**TASK DATA:**
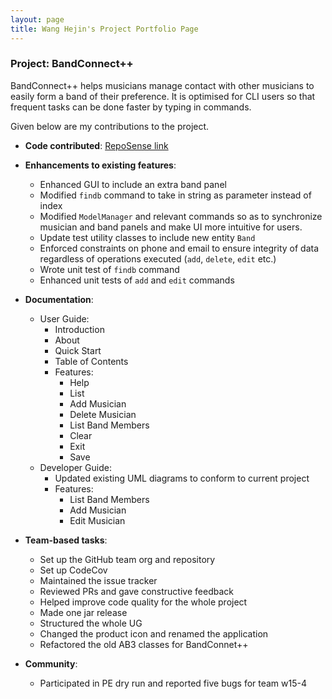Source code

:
 ```yaml
---
layout: page
title: Wang Hejin's Project Portfolio Page
---
```


### Project: BandConnect++
BandConnect++ helps musicians manage contact with other musicians to easily form a band of their preference. It is optimised for CLI users so that frequent tasks can be done faster by typing in commands.

Given below are my contributions to the project.

* **Code contributed**: [RepoSense link](https://nus-cs2103-ay2324s1.github.io/tp-dashboard/#/widget/?search=&sort=groupTitle&sortWithin=title&timeframe=commit&mergegroup=&groupSelect=groupByRepos&breakdown=true&checkedFileTypes=docs~functional-code~test-code&since=2023-09-22&chartGroupIndex=76&chartIndex=4)


* **Enhancements to existing features**:
  * Enhanced GUI to include an extra band panel
  * Modified `findb` command to take in string as parameter instead of index
  * Modified `ModelManager` and relevant commands so as to synchronize musician and band panels and make UI more intuitive for users.
  * Update test utility classes to include new entity `Band`
  * Enforced constraints on phone and email to ensure integrity of data regardless of operations executed (`add`, `delete`, `edit` etc.)
  * Wrote unit test of `findb` command
  * Enhanced unit tests of `add` and `edit` commands


* **Documentation**:
  * User Guide:
    * Introduction
    * About
    * Quick Start
    * Table of Contents
    * Features:
      * Help
      * List
      * Add Musician
      * Delete Musician
      * List Band Members
      * Clear
      * Exit
      * Save
  * Developer Guide:
    * Updated existing UML diagrams to conform to current project
    * Features:
      * List Band Members
      * Add Musician
      * Edit Musician


* **Team-based tasks**:
  * Set up the GitHub team org and repository
  * Set up CodeCov
  * Maintained the issue tracker
  * Reviewed PRs and gave constructive feedback
  * Helped improve code quality for the whole project
  * Made one jar release
  * Structured the whole UG
  * Changed the product icon and renamed the application
  * Refactored the old AB3 classes for BandConnet++


* **Community**:
  * Participated in PE dry run and reported five bugs for team w15-4

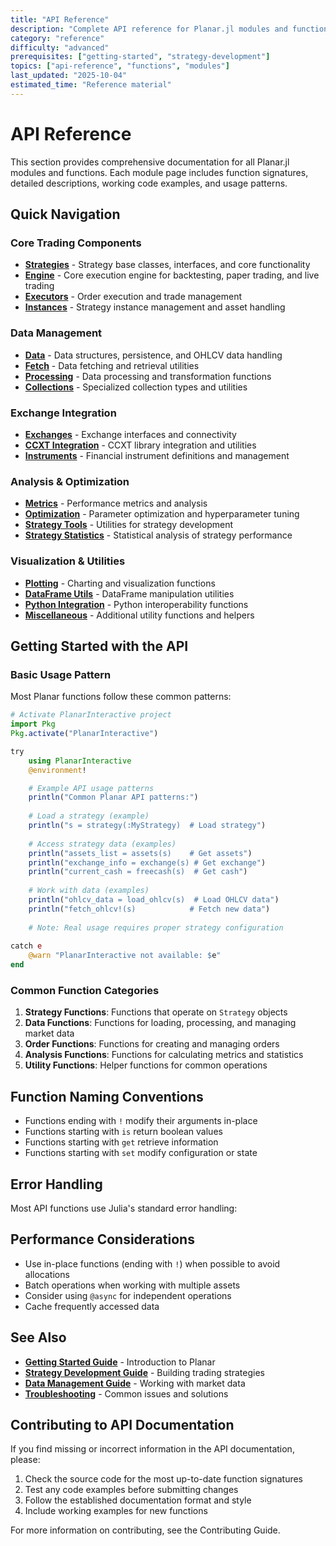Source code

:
 ```yaml
---
title: "API Reference"
description: "Complete API reference for Planar.jl modules and functions"
category: "reference"
difficulty: "advanced"
prerequisites: ["getting-started", "strategy-development"]
topics: ["api-reference", "functions", "modules"]
last_updated: "2025-10-04"
estimated_time: "Reference material"
---
```


# API Reference

This section provides comprehensive documentation for all Planar.jl modules and functions. Each module page includes function signatures, detailed descriptions, working code examples, and usage patterns.

## Quick Navigation

### Core Trading Components
- **[Strategies](../../API/strategies.md)** - Strategy base classes, interfaces, and core functionality
- **[Engine](../../API/engine.md)** - Core execution engine for backtesting, paper trading, and live trading
- **[Executors](../../API/executors.md)** - Order execution and trade management
- **[Instances](../../API/instances.md)** - Strategy instance management and asset handling

### Data Management
- **[Data](../../data.md)** - Data structures, persistence, and OHLCV data handling
- **[Fetch](../../API/fetch.md)** - Data fetching and retrieval utilities
- **[Processing](../../API/processing.md)** - Data processing and transformation functions
- **[Collections](../../API/collections.md)** - Specialized collection types and utilities

### Exchange Integration
- **[Exchanges](../../exchanges.md)** - Exchange interfaces and connectivity
- **[CCXT Integration](../../API/ccxt.md)** - CCXT library integration and utilities
- **[Instruments](../../API/instruments.md)** - Financial instrument definitions and management

### Analysis & Optimization
- **[Metrics](../../metrics.md)** - Performance metrics and analysis
- **[Optimization](../../optimization.md)** - Parameter optimization and hyperparameter tuning
- **[Strategy Tools](../../API/strategytools.md)** - Utilities for strategy development
- **[Strategy Statistics](../../API/strategystats.md)** - Statistical analysis of strategy performance

### Visualization & Utilities
- **[Plotting](../../plotting.md)** - Charting and visualization functions
- **[DataFrame Utils](../../API/dfutils.md)** - DataFrame manipulation utilities
- **[Python Integration](../../API/python.md)** - Python interoperability functions
- **[Miscellaneous](../../API/misc.md)** - Additional utility functions and helpers

## Getting Started with the API

### Basic Usage Pattern

Most Planar functions follow these common patterns:

```julia
# Activate PlanarInteractive project
import Pkg
Pkg.activate("PlanarInteractive")

try
    using PlanarInteractive
    @environment!

    # Example API usage patterns
    println("Common Planar API patterns:")
    
    # Load a strategy (example)
    println("s = strategy(:MyStrategy)  # Load strategy")
    
    # Access strategy data (examples)
    println("assets_list = assets(s)    # Get assets")
    println("exchange_info = exchange(s) # Get exchange")
    println("current_cash = freecash(s)  # Get cash")
    
    # Work with data (examples)
    println("ohlcv_data = load_ohlcv(s)  # Load OHLCV data")
    println("fetch_ohlcv!(s)            # Fetch new data")
    
    # Note: Real usage requires proper strategy configuration
    
catch e
    @warn "PlanarInteractive not available: $e"
end
```

### Common Function Categories

1. **Strategy Functions**: Functions that operate on `Strategy` objects
2. **Data Functions**: Functions for loading, processing, and managing market data
3. **Order Functions**: Functions for creating and managing orders
4. **Analysis Functions**: Functions for calculating metrics and statistics
5. **Utility Functions**: Helper functions for common operations

## Function Naming Conventions

- Functions ending with `!` modify their arguments in-place
- Functions starting with `is` return boolean values
- Functions starting with `get` retrieve information
- Functions starting with `set` modify configuration or state

## Error Handling

Most API functions use Julia's standard error handling:


## Performance Considerations

- Use in-place functions (ending with `!`) when possible to avoid allocations
- Batch operations when working with multiple assets
- Consider using `@async` for independent operations
- Cache frequently accessed data

## See Also

- **[Getting Started Guide](../../getting-started/index.md)** - Introduction to Planar
- **[Strategy Development Guide](../../guides/strategy-development.md)** - Building trading strategies
- **[Data Management Guide](../../guides/data-management.md)** - Working with market data
- **[Troubleshooting](../../troubleshooting/index.md)** - Common issues and solutions

## Contributing to API Documentation

If you find missing or incorrect information in the API documentation, please:

1. Check the source code for the most up-to-date function signatures
2. Test any code examples before submitting changes
3. Follow the established documentation format and style
4. Include working examples for new functions

For more information on contributing, see the Contributing Guide.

**WHAT THIS TASK INVOLVES:** An exact copy is needed of the stretch above that opens with the line containing "for team w15-4" and closes with the line containing "### Data Management"; the pictures are not part of it.

**PROBLEM SOLUTION:**
  * Participated in PE dry run and reported five bugs for team w15-4

Source code

:
 ```yaml
---
title: "API Reference"
description: "Complete API reference for Planar.jl modules and functions"
category: "reference"
difficulty: "advanced"
prerequisites: ["getting-started", "strategy-development"]
topics: ["api-reference", "functions", "modules"]
last_updated: "2025-10-04"
estimated_time: "Reference material"
---
```


# API Reference

This section provides comprehensive documentation for all Planar.jl modules and functions. Each module page includes function signatures, detailed descriptions, working code examples, and usage patterns.

## Quick Navigation

### Core Trading Components
- **[Strategies](../../API/strategies.md)** - Strategy base classes, interfaces, and core functionality
- **[Engine](../../API/engine.md)** - Core execution engine for backtesting, paper trading, and live trading
- **[Executors](../../API/executors.md)** - Order execution and trade management
- **[Instances](../../API/instances.md)** - Strategy instance management and asset handling

### Data Management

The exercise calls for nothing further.